» **Aim of the exercise**: Word for word and without images, transcribe all of the records.

» **Material supplied**:
━━━━━━━━━━━━━━━━━━━━

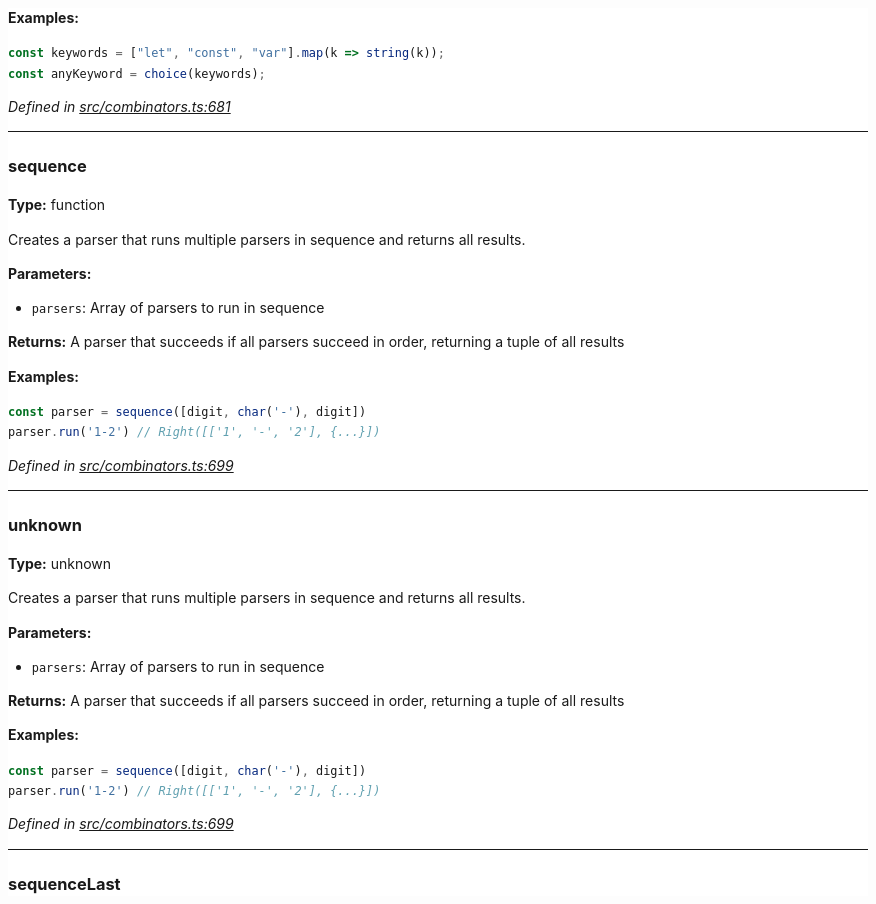 **Examples:**

```typescript
const keywords = ["let", "const", "var"].map(k => string(k));
const anyKeyword = choice(keywords);
```

*Defined in [src/combinators.ts:681](src/combinators.ts#L681)*

---

### sequence

**Type:** function

Creates a parser that runs multiple parsers in sequence and returns all results.

**Parameters:**

- `parsers`: Array of parsers to run in sequence

**Returns:** A parser that succeeds if all parsers succeed in order, returning a tuple of all results

**Examples:**

```typescript
const parser = sequence([digit, char('-'), digit])
parser.run('1-2') // Right([['1', '-', '2'], {...}])
```

*Defined in [src/combinators.ts:699](src/combinators.ts#L699)*

---

### unknown

**Type:** unknown

Creates a parser that runs multiple parsers in sequence and returns all results.

**Parameters:**

- `parsers`: Array of parsers to run in sequence

**Returns:** A parser that succeeds if all parsers succeed in order, returning a tuple of all results

**Examples:**

```typescript
const parser = sequence([digit, char('-'), digit])
parser.run('1-2') // Right([['1', '-', '2'], {...}])
```

*Defined in [src/combinators.ts:699](src/combinators.ts#L699)*

---

### sequenceLast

━━━━━━━━━━━━━━━━━━━━

» **Answer area**:
 **Examples:**

```typescript
const keywords = ["let", "const", "var"].map(k => string(k));
const anyKeyword = choice(keywords);
```

*Defined in [src/combinators.ts:681](src/combinators.ts#L681)*

---

### sequence

**Type:** function

Creates a parser that runs multiple parsers in sequence and returns all results.

**Parameters:**

- `parsers`: Array of parsers to run in sequence

**Returns:** A parser that succeeds if all parsers succeed in order, returning a tuple of all results

**Examples:**

```typescript
const parser = sequence([digit, char('-'), digit])
parser.run('1-2') // Right([['1', '-', '2'], {...}])
```

*Defined in [src/combinators.ts:699](src/combinators.ts#L699)*

---

### unknown

**Type:** unknown

Creates a parser that runs multiple parsers in sequence and returns all results.

**Parameters:**

- `parsers`: Array of parsers to run in sequence

**Returns:** A parser that succeeds if all parsers succeed in order, returning a tuple of all results

**Examples:**

```typescript
const parser = sequence([digit, char('-'), digit])
parser.run('1-2') // Right([['1', '-', '2'], {...}])
```

*Defined in [src/combinators.ts:699](src/combinators.ts#L699)*

---

### sequenceLast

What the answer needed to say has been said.